Limitations and Open Questions

Data Diversity vs. Domain Gap

Even with 250 k hours of footage, the dataset is heavily weighted toward industrial and office settings in Beijing. Actions such as delicate food preparation or outdoor tool use are under‑represented. This raises the classic domain gap problem: a model pretrained on indoor office footage may still struggle when transferred to a warehouse or a home kitchen.

Annotation Overhead

DeepMotor relies on “coarse action labels” generated by a semi‑automatic pipeline. Human verification is still required for ambiguous segments, which limits how quickly the dataset can be expanded. In contrast, GeneralistAI’s approach uses self‑supervised video‑prediction objectives that avoid explicit labeling.

Compute Cost

Training the Ego‑Transformer on 250 k hours of video reportedly required 1.2 k GPU‑years on NVIDIA H100s. At current cloud pricing, that translates to tens of millions of USD in compute spend. The economics of scaling beyond the current dataset are unclear, especially for a privately funded startup.

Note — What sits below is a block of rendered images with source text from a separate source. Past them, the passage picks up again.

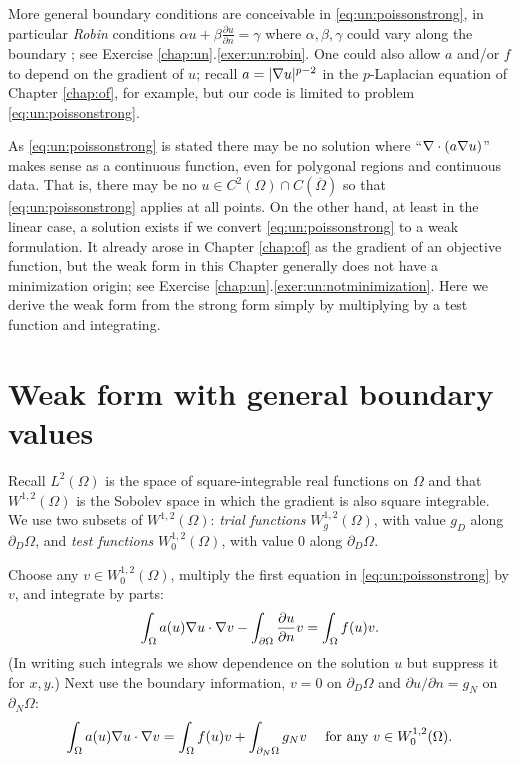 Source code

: More general boundary conditions are conceivable in \eqref{eq:un:poissonstrong}, in particular \emph{Robin} conditions $\alpha u + \beta \frac{\partial u}{\partial n} = \gamma$ where $\alpha,\beta,\gamma$ could vary along the boundary \citep{Elmanetal2005}; see Exercise \ref{chap:un}.\ref{exer:un:robin}.  One could also allow $a$ and/or $f$ to depend on the gradient of $u$; recall $a=|\nabla u|^{p-2}$ in the $p$-Laplacian equation of Chapter \ref{chap:of}, for example, but our code is limited to problem \eqref{eq:un:poissonstrong}.

As \eqref{eq:un:poissonstrong} is stated there may be no solution where ``$\nabla\cdot(a\nabla u)$'' makes sense as a continuous function, even for polygonal regions and continuous data.  That is, there may be no $u\in C^2(\Omega) \cap C(\overline \Omega)$ so that \eqref{eq:un:poissonstrong} applies at all points.  On the other hand, at least in the linear case, a solution exists if we convert \eqref{eq:un:poissonstrong} to a weak formulation.  It already arose in Chapter \ref{chap:of} as the gradient of an objective function, but the weak form in this Chapter generally does not have a minimization origin; see Exercise \ref{chap:un}.\ref{exer:un:notminimization}.  Here we derive the weak form from the strong form simply by multiplying by a test function and integrating.


\section{Weak form with general boundary values}

Recall $L^2(\Omega)$ is the space of square-integrable real functions on $\Omega$ and that $W^{1,2}(\Omega)$ is the Sobolev space in which the gradient is also square integrable.  We use two subsets of $W^{1,2}(\Omega)$: \emph{trial functions} $W^{1,2}_g(\Omega)$, with value $g_D$ along $\partial_D \Omega$, and \emph{test functions} $W^{1,2}_0(\Omega)$, with value $0$ along $\partial_D \Omega$.

Choose any $v\in W^{1,2}_0(\Omega)$, multiply the first equation in \eqref{eq:un:poissonstrong} by $v$, and integrate by parts:
\begin{equation*}
\int_\Omega a(u) \nabla u \cdot \nabla v - \int_{\partial\Omega} \frac{\partial u}{\partial n} v = \int_\Omega f(u) v.
\end{equation*}
(In writing such integrals we show dependence on the solution $u$ but suppress it for $x,y$.)  Next use the boundary information, $v=0$ on $\partial_D\Omega$ and $\partial u/\partial n=g_N$ on $\partial_N\Omega$:
\begin{equation}
\int_\Omega a(u) \nabla u \cdot \nabla v = \int_\Omega f(u) v + \int_{\partial_N\Omega} g_N v\quad \text{ for any } v\in W^{1,2}_0(\Omega). \label{eq:un:poissonweak}
\end{equation}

Comparison with Industry Moves

Tesla’s shift to human video data for Optimus (May 2025) and NVIDIA’s EgoScale (Feb 2026) demonstrate that the idea has traction beyond DeepMotor. However, both companies still treat egocentric data as a pre‑training stage, followed by extensive robot‑specific fine‑tuning. DeepMotor’s claim of “embodied AGI” appears to conflate pre‑training scale with the ability to generalize across all embodied tasks—a leap that is not yet supported by empirical results.

Outlook

DeepMotor is ahead of many domestic investors in betting on first‑person data, and its funding round reflects growing confidence that egocentric video will become a staple of robot learning pipelines. The company’s progress will be judged on two fronts:

  1. Generalization – can the pretrained Ego‑Transformer handle tasks that differ significantly from the training distribution?
  2. Economic viability – will the marginal gains from additional egocentric data justify the massive compute and annotation costs?

If DeepMotor can demonstrate robust transfer to a variety of robot platforms with minimal fine‑tuning, it will provide a useful data‑centric complement to existing simulation‑heavy methods. Until then, the hype surrounding “embodied AGI” should be tempered by the practical constraints of data diversity, labeling effort, and compute budget.